Molti “evasi” dal Cie di Gradisca sono stati ripresi. Dove si trovano adesso? Secondo logica dovrebbero essere riportati nel Cie, dal momento che non essendo giuridicamente un carcere la loro fuga non potrebbe essere considerata reato. E’ vero che ci sono stati danneggiamenti e che si parla di resistenza a pubblico ufficiale: ciò giustificherebbe il trasferimento diretto in carcere. E così… così la nostra vecchia “Barzellini”, gravata da cronici enormi problemi strutturali, di sovraffollmento e di carenza d’organico si trova ad affrontare l'”accoglienza” delle persone che erano state trattenute al Cie. Ci si può solo immaginare la situazione: con un numero sempre più esiguo di agenti è necessario far fronte a proteste originate in tutt’altri contesti, episodi gravi di autolesionismo, richieste impossibili da soddisfare e così via…
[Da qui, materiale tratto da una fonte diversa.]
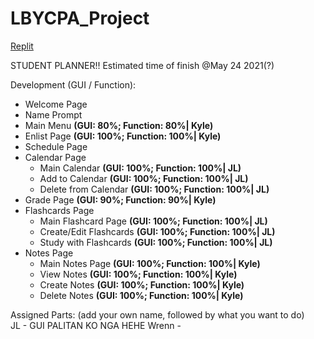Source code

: # LBYCPA_Project

[Replit](https://replit.com/join/rdtxfgau-jeyell26)

STUDENT PLANNER!!
Estimated time of finish @May 24 2021(?)

Development (GUI / Function):
 - Welcome Page
 - Name Prompt
 - Main Menu **(GUI: 80%; Function: 80%| Kyle)**
 - Enlist Page **(GUI: 100%; Function: 100%| Kyle)**
 - Schedule Page
 - Calendar Page
      - Main Calendar **(GUI: 100%; Function: 100%| JL)**
      - Add to Calendar **(GUI: 100%; Function: 100%| JL)**
      - Delete from Calendar **(GUI: 100%; Function: 100%| JL)**
 - Grade Page **(GUI: 90%; Function: 90%| Kyle)**
 - Flashcards Page
      - Main Flashcard Page **(GUI: 100%; Function: 100%| JL)**
      - Create/Edit Flashcards **(GUI: 100%; Function: 100%| JL)**
      - Study with Flashcards **(GUI: 100%; Function: 100%| JL)**
 - Notes Page
      - Main Notes Page **(GUI: 100%; Function: 100%| Kyle)**
      - View Notes **(GUI: 100%; Function: 100%| Kyle)**
      - Create Notes **(GUI: 100%; Function: 100%| Kyle)**
      - Delete Notes **(GUI: 100%; Function: 100%| Kyle)**

Assigned Parts: (add your own name, followed by what you want to do)  
JL - GUI PALITAN KO NGA HEHE
Wrenn -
Insomma, il Cie “nato” secondo la Bossi Fini (ma generato dalla Turco Napolitano!) anche “per garantire maggiore sicurezza” ai cittadini è diventato al contrario un luogo sempre meno sicuro e una fonte di insicurezza per tutto il territorio. Il carcere, che dovrebbe servire a ricostruire la vita di chi ha sbagliato, è ridotto a un indecoroso “deposito” di poveri costretti a vivere in condizioni disumane dove gli spazi esigui non consentono di realizzare oltre la mera punizione che ben pochi altri progetti riabilitativi. E deve essere mantenuto così, in queste condizioni, perché non ci sono fondi per costruire una struttura migliore o per incrementare l’organizo, ma anche perché se fosse chiuso “potrebbe decretare la fine del Tribunale di Gorizia” (virgolettato da una dichiarazione del sindaco Romoli – che ha contestualmente affermato di “non conoscere la situazione interna” – in Consiglio Comunale).
E’ fin troppo facile e altrettanto amaro pensare a un “l’avevamo detto!” che denuncia tutte le politiche sull’immigrazione (e sul carcere) portate avanti negli ultimi dieci anni dai Governi e dalle amministrazioni di destra e di sinistra. Uno dei tanti motivi per incrementare la convinzione secondo la quale una “nuova” politica in Italia presuppone l’allontanamento dalle “poltrone” di gran parte della “classe” che “decide” da venti, trenta, perfino quaranta e cinquanta anni il destino del Paese e dei suoi enti locali.